The first step involved the manipulation of a table featuring running totals and rates through each game in a season. Each row in the table informs on the data for a pitcher through a certain date, or in other words where he stood at the end of a particular game. In order to figure out other instances of identical production entering a game, the task involved linking up the accrued statistics through appearance x with all pertinent game information, like date, year, and teams involved on appearance x+1, an example of which can be seen below:
Pitcher G IP SO ERA Pitcher G IP SO ERA John Danks 32 187.0 155 3.47 Nick Blackburn 32 187.0 93 4.14
This row basically explains that on September 30, 2008, John Danks squared off against Nick Blackburn in what would be Danks's 33rd appearance of the year. Entering that one-game playoff, Danks had logged 187 frames in 32 appearances, generated a 3.47 ERA, and had struck out a raw total of 155 batters. Interestingly, Blackburn was also making his 33rd appearance and had also logged exactly 187 innings in 32 games up to that point, an interesting coincidence given that the row had been chosen completely at random. This process was repeated for each game in every season from 1989-2008, incorporating statistics like IP, ERA, SO, HR, LOB% and K/BB ratio. The first two starts for each pitcher in each season were left out, however, to avoid skewed results consisting of 0.00 vs. 0.00 matchups to kick-start a season.
So, with the data available, let's answer some of the aforementioned questions. Over the last 20 seasons, only 99 of the 34,823 games in the sample involved two pitchers with identical ERAs squaring off against one another. Of the returned rows, 46 games were held before July 1 in a given year, so it isn't as if matchups in the early part of a season have any true advantage in this area. The most recent such matchup took place on August 23, 2008, when Chris Volstad and his 3.02 ERA in 44
The matchup featuring the lowest ERA came on May 3, 2002, when Kirk Rueter and Jose Rijo each sported gaudy 1.89 marks. However, that game took place early in the season, so the "award" for lowest identical ERA matchup for pitchers with higher innings totals belongs to Ed Whitson and Norm Charlton, who had put together 2.77 ERAs through 70+ innings in their game on August 4, 1990. The matchup antonym came on May 22, 2006, when Oliver Perez and Orlando Hernandez sported identically ugly 6.98 ERAs. If more innings are desired in order to deem a matchup as that with the highest ERA, our focus would shift to a July 15, 2001 matchup between Livan Hernandez and Darren Oliver, when each entered the game with a 6.07 ERA.

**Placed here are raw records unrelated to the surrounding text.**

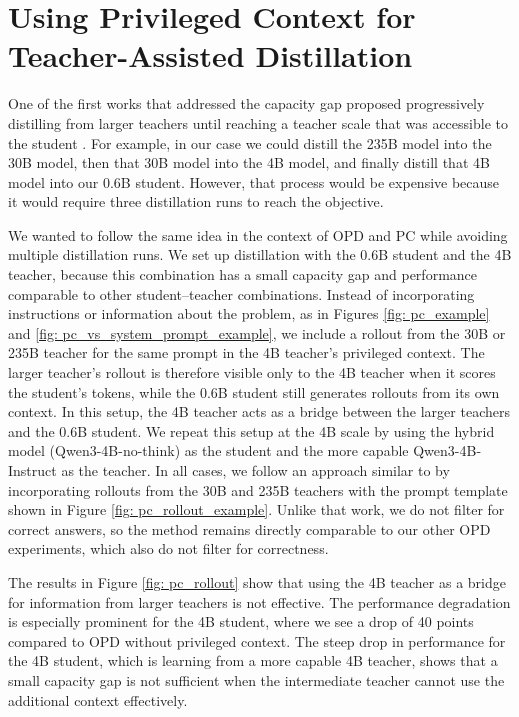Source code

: \FloatBarrier

\section{Using Privileged Context for Teacher-Assisted Distillation} \label{sec: exps_teacher_assisted_pc}

One of the first works that addressed the capacity gap proposed progressively distilling from larger teachers until reaching a teacher scale that was accessible to the student \cite{mirzadehImprovedKnowledgeDistillation2019}. For example, in our case we could distill the 235B model into the 30B model, then that 30B model into the 4B model, and finally distill that 4B model into our 0.6B student. However, that process would be expensive because it would require three distillation runs to reach the objective.

We wanted to follow the same idea in the context of OPD and PC while avoiding multiple distillation runs. We set up distillation with the 0.6B student and the 4B teacher, because this combination has a small capacity gap and performance comparable to other student--teacher combinations. Instead of incorporating instructions or information about the problem, as in Figures \ref{fig: pc_example} and \ref{fig: pc_vs_system_prompt_example}, we include a rollout from the 30B or 235B teacher for the same prompt in the 4B teacher's privileged context. The larger teacher's rollout is therefore visible only to the 4B teacher when it scores the student's tokens, while the 0.6B student still generates rollouts from its own context. In this setup, the 4B teacher acts as a bridge between the larger teachers and the 0.6B student. We repeat this setup at the 4B scale by using the hybrid model (Qwen3-4B-no-think) as the student and the more capable Qwen3-4B-Instruct as the teacher. In all cases, we follow an approach similar to \cite{shenfeldSelfDistillationEnablesContinual2026} by incorporating rollouts from the 30B and 235B teachers with the prompt template shown in Figure \ref{fig: pc_rollout_example}. Unlike that work, we do not filter for correct answers, so the method remains directly comparable to our other OPD experiments, which also do not filter for correctness.

The results in Figure \ref{fig: pc_rollout} show that using the 4B teacher as a bridge for information from larger teachers is not effective. The performance degradation is especially prominent for the 4B student, where we see a drop of 40 points compared to OPD without privileged context. The steep drop in performance for the 4B student, which is learning from a more capable 4B teacher, shows that a small capacity gap is not sufficient when the intermediate teacher cannot use the additional context effectively.

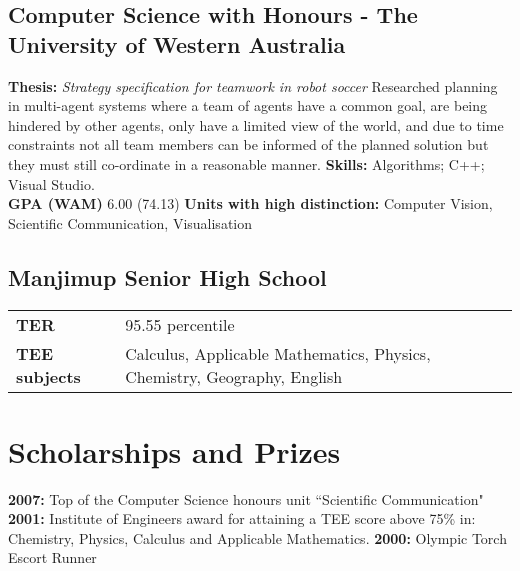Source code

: \documentclass[10pt, a4paper]{report}
\begin{document}
\subsection*{Computer Science with Honours - The University of Western Australia} %
{\bf Thesis:} {\em Strategy specification for teamwork in robot soccer} \newline
Researched planning in multi-agent systems where a team of agents have a common goal, are being hindered by other agents, only have a limited view of the world, and due to time constraints not all team members can be informed of the planned solution but they must still co-ordinate in a reasonable manner. \newline
{\bf Skills:} Algorithms; C{\small ++}; Visual Studio. \\
{\bf GPA (WAM)} 6.00 (74.13) \newline
{\bf Units with high distinction:} Computer Vision, Scientific Communication, Visualisation


\subsection*{Manjimup Senior High School}
\vspace{-5pt}
\begin{tabular}[h]{ll}
{\bf TER} & 95.55 percentile\\
{\bf TEE subjects} & Calculus, Applicable Mathematics, Physics, Chemistry, Geography, English\\
\end{tabular}

\vfill

\section*{Scholarships and Prizes}
{\bf 2007:} Top of the Computer Science honours unit ``Scientific Communication" \newline
{\bf 2001:} Institute of Engineers award for attaining a TEE score above 75\% in:\\
 Chemistry, Physics, Calculus and Applicable Mathematics. \newline
{\bf 2000:} Olympic Torch Escort Runner
\end{document}
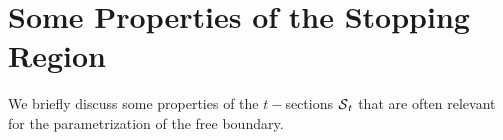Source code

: 
\section{Some Properties of the Stopping Region}
We briefly discuss some properties of the $t-$sections $\operatorname{\mathcal{S}}_t$ that are often relevant for the parametrization of the free boundary. 








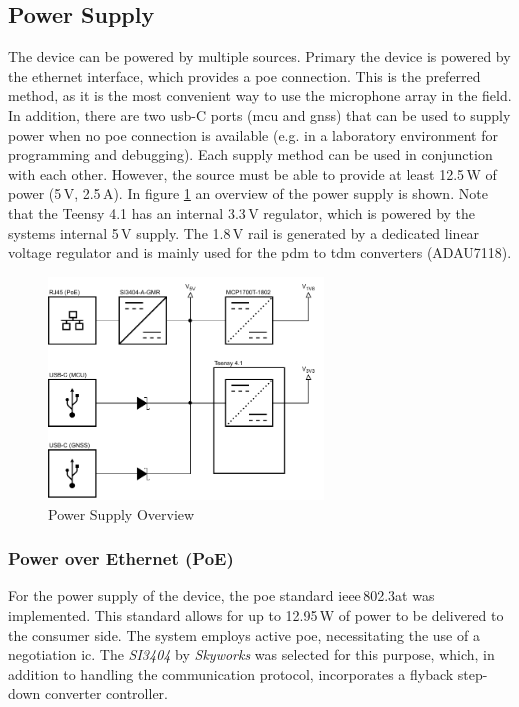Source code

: \subsection{Power Supply}
The device can be powered by multiple sources.
Primary the device is powered by the ethernet interface, which provides a \acrfull{poe} connection.
This is the preferred method, as it is the most convenient way to use the microphone array in the field.
In addition, there are two \acrshort{usb}-C ports (\acrshort{mcu} and \acrshort{gnss}) that can be used to supply power when no \acrshort{poe} connection is available (e.g. in a laboratory environment for programming and debugging).
Each supply method can be used in conjunction with each other. However, the source must be able to provide at least 12.5\,W of power (5\,V, 2.5\,A).
In figure \ref{fig:power_supply_overview} an overview of the power supply is shown.
Note that the Teensy 4.1 has an internal 3.3\,V regulator, which is powered by the systems internal 5\,V supply.
The 1.8\,V rail is generated by a dedicated linear voltage regulator and is mainly used for the \acrshort{pdm} to \acrshort{tdm} converters (ADAU7118).
\begin{figure}[h!]
	\centering
	\vspace{-0.2cm}
	\includegraphics[width=0.65\textwidth]{images/6_design_final/final_design_power_supply.pdf}
	\vspace{-0.2cm}
	\caption{Power Supply Overview}
	\label{fig:power_supply_overview}
\end{figure}

\subsubsection{Power over Ethernet (PoE)}
For the power supply of the device, the \acrfull{poe} standard \acrshort{ieee}\,802.3at was implemented.
This standard allows for up to 12.95\,W of power to be delivered to the consumer side.
The system employs active \acrshort{poe}, necessitating the use of a negotiation \acrfull{ic}.
The \textit{SI3404} by \textit{Skyworks} was selected for this purpose, which, in addition to handling the communication protocol, incorporates a flyback step-down converter controller.


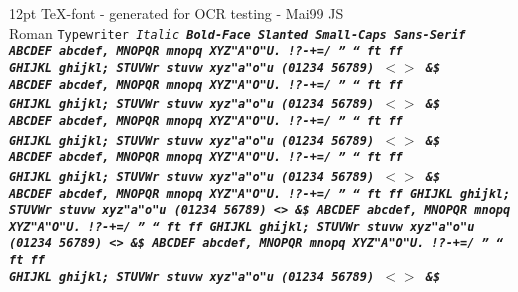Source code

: %
\topmargin=-25mm         \textheight=140mm       %
\oddsidemargin=-10mm     \evensidemargin=-10mm
\textwidth=160mm         %

\setlength{\parskip}{1.5ex plus0.5ex minus 0.5ex} %
\parindent0mm

\pagestyle{empty}
\renewcommand{\arraystretch}{1.5} %

12pt TeX-font - generated for OCR testing - Mai99 JS
\\ \rm Roman \tt Typewriter \it Italic \bf Bold-Face
   \sl Slanted \sc Small-Caps \sf Sans-Serif
\rm %
\\ ABCDEF abcdef, MNOPQR mnopq XYZ"A"O"U. !?-+=/ '' `` ft ff
\\ GHIJKL ghijkl; STUVWr stuvw xyz"a"o"u \3 (01234 56789) $<>$ \&\$
\tt %
\\ ABCDEF abcdef, MNOPQR mnopq XYZ"A"O"U. !?-+=/ '' `` ft ff
\\ GHIJKL ghijkl; STUVWr stuvw xyz"a"o"u \3 (01234 56789) $<>$ \&\$
\it %
\\ ABCDEF abcdef, MNOPQR mnopq XYZ"A"O"U. !?-+=/ '' `` ft ff
\\ GHIJKL ghijkl; STUVWr stuvw xyz"a"o"u \3 (01234 56789) $<>$ \&\$
\bf %
\\ ABCDEF abcdef, MNOPQR mnopq XYZ"A"O"U. !?-+=/ '' `` ft ff
\\ GHIJKL ghijkl; STUVWr stuvw xyz"a"o"u \3 (01234 56789) $<>$ \&\$
\sl %
\\ ABCDEF abcdef, MNOPQR mnopq XYZ"A"O"U. !?-+=/ '' `` ft ff
\\ GHIJKL ghijkl; STUVWr stuvw xyz"a"o"u \3 (01234 56789) $<>$ \&\$
\sc %
\\ ABCDEF abcdef, MNOPQR mnopq XYZ"A"O"U. !?-+=/ '' `` ft ff
\\ GHIJKL ghijkl; STUVWr stuvw xyz"a"o"u \3 (01234 56789) $<>$ \&\$
\sf %
\\ ABCDEF abcdef, MNOPQR mnopq XYZ"A"O"U. !?-+=/ '' `` ft ff
\\ GHIJKL ghijkl; STUVWr stuvw xyz"a"o"u \3 (01234 56789) $<>$ \&\$

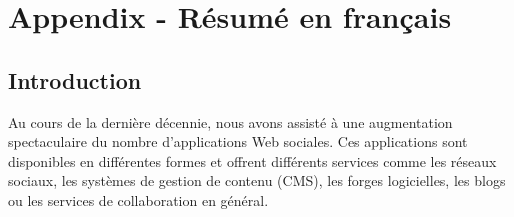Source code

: \chapter*{Appendix - Résumé en français}

\section*{Introduction}
Au cours de la dernière décennie, nous avons assisté à une augmentation spectaculaire du nombre d'applications Web sociales. Ces applications sont disponibles en différentes formes et offrent différents services comme les réseaux sociaux, les systèmes de gestion de contenu (CMS), les forges logicielles, les blogs ou les services de collaboration en général.\\


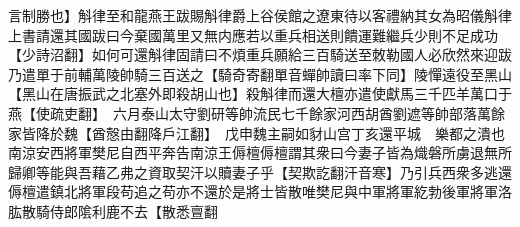 言制勝也】斛律至和龍燕王跋賜斛律爵上谷侯館之遼東待以客禮納其女為昭儀斛律上書請還其國跋曰今棄國萬里又無内應若以重兵相送則饋運難繼兵少則不足成功【少詩沼翻】如何可還斛律固請曰不煩重兵願給三百騎送至敇勒國人必欣然來迎跋乃遣單于前輔萬陵帥騎三百送之【騎奇寄翻單音蟬帥讀曰率下同】陵憚遠役至黑山【黑山在唐振武之北塞外即殺胡山也】殺斛律而還大檀亦遣使獻馬三千匹羊萬口于燕【使疏吏翻】　六月泰山太守劉研等帥流民七千餘家河西胡酋劉遮等帥部落萬餘家皆降於魏【酋慤由翻降戶江翻】　戊申魏主嗣如豺山宫丁亥還平城　樂都之潰也南涼安西將軍樊尼自西平奔告南涼王傉檀傉檀謂其衆曰今妻子皆為熾磐所虜退無所歸卿等能與吾藉乙弗之資取契汗以贖妻子乎【契欺訖翻汗音寒】乃引兵西衆多逃還傉檀遣鎮北將軍段苟追之苟亦不還於是將士皆散唯樊尼與中軍將軍紇勃後軍將軍洛肱散騎侍郎隂利鹿不去【散悉亶翻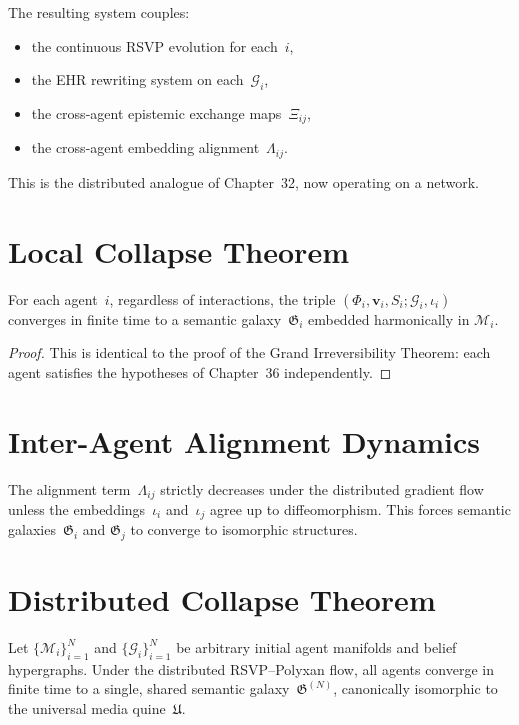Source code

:The resulting system couples:
\begin{itemize}
\item the continuous RSVP evolution for each~$i$,
\item the EHR rewriting system on each~$\mathcal{G}_i$,
\item the cross-agent epistemic exchange maps~$\Xi_{ij}$,
\item the cross-agent embedding alignment~$\Lambda_{ij}$.
\end{itemize}

This is the distributed analogue of Chapter~32, now operating on a network.

\section{Local Collapse Theorem}

\begin{theorem}
\label{thm:local-epistemic-collapse}
For each agent~$i$, regardless of interactions, the triple
$(\Phi_i, \mathbf{v}_i, S_i; \mathcal{G}_i, \iota_i)$ converges in finite
time to a semantic galaxy~$\mathfrak{G}_i$ embedded harmonically in
$\mathcal{M}_i$.
\end{theorem}

\begin{proof}
This is identical to the proof of the Grand Irreversibility Theorem:
each agent satisfies the hypotheses of Chapter~36 independently.
\end{proof}

\section{Inter-Agent Alignment Dynamics}

The alignment term~$\Lambda_{ij}$ strictly decreases under the distributed
gradient flow unless the embeddings~$\iota_i$ and~$\iota_j$ agree up to
diffeomorphism.  This forces semantic galaxies~$\mathfrak{G}_i$ and
$\mathfrak{G}_j$ to converge to isomorphic structures.

\section{Distributed Collapse Theorem}

\begin{theorem}
\label{thm:distributed-collapse}
Let $\{\mathcal{M}_i\}_{i=1}^N$ and $\{\mathcal{G}_i\}_{i=1}^N$ be arbitrary
initial agent manifolds and belief hypergraphs.  
Under the distributed RSVP--Polyxan flow, all agents converge in finite
time to a single, shared semantic galaxy~$\mathfrak{G}^{(N)}$, canonically
isomorphic to the universal media quine~$\mathfrak{U}$.
\end{theorem}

The matchup featuring most innings pitched in the entire span was held on September 15, 1997, when Tom Glavine squared off against Shawn Estes; both had 3.11 ERAs, with Glavine having accrued 217 innings entering the game and Estes holding strong at 185 frames. Here are the top five matchups with the highest combination of innings pitched:
Date Pitcher G IP ERA Pitcher G IP ERA 9/15/1997 Tom Glavine 30 217.0 3.11 Shawn Estes 29 185.0 3.11 9/30/2000 Javier Vazquez 32 210.1 4.02 Glendon Rusch 30 185.2 4.02 9/23/2001 Jeff Weaver 30 207.2 4.16 Hideo Nomo 30 181.2 4.16 9/28/1996 Hideo Nomo 32 221.2 3.21 Andy Ashby 23 145.2 3.21 8/19/1989 John Smoltz 25 180.2 2.84 Doug Drabek 26 180.1 2.84
At least one matchup of this ilk took place in each of the 20 years in the sample, with certain years boasting more occurrences than others. The year sporting the highest total of identical ERA matchups is 2001, with a whopping nine different games. Livan Hernandez participated in two separate identical matchups throughout that season, helping to segue into the question of whether or not a single pitcher appeared on such a list multiple times in a given season. On May 9, 2001, both he and Javier Vazquez opposed one another with 6.75 ERAs, and a little over two months later, on July 15, the aforementioned Livan versus Darren Oliver matchup took place.
While Livan and a handful of others-Tom Glavine, Willie Blair, and Shawn Estes in 1997, Brett Tomko in 2002 and Brad Penny on 2005-squared off against ERA doppelgangers twice in a given season, nobody was able to accomplish this "feat" in consecutive starts. In fact, I had to go to back to 1985 before finding such a situation as Mark Langston faced earned run prevention twins in his 14th and 15th appearances of the season; on August 2, 1985, Langston and Tommy John dueled with 4.06 ERAs; on August 8, 1985, Langston and Chris Codiroli of the Athletics squared off with 4.10 marks.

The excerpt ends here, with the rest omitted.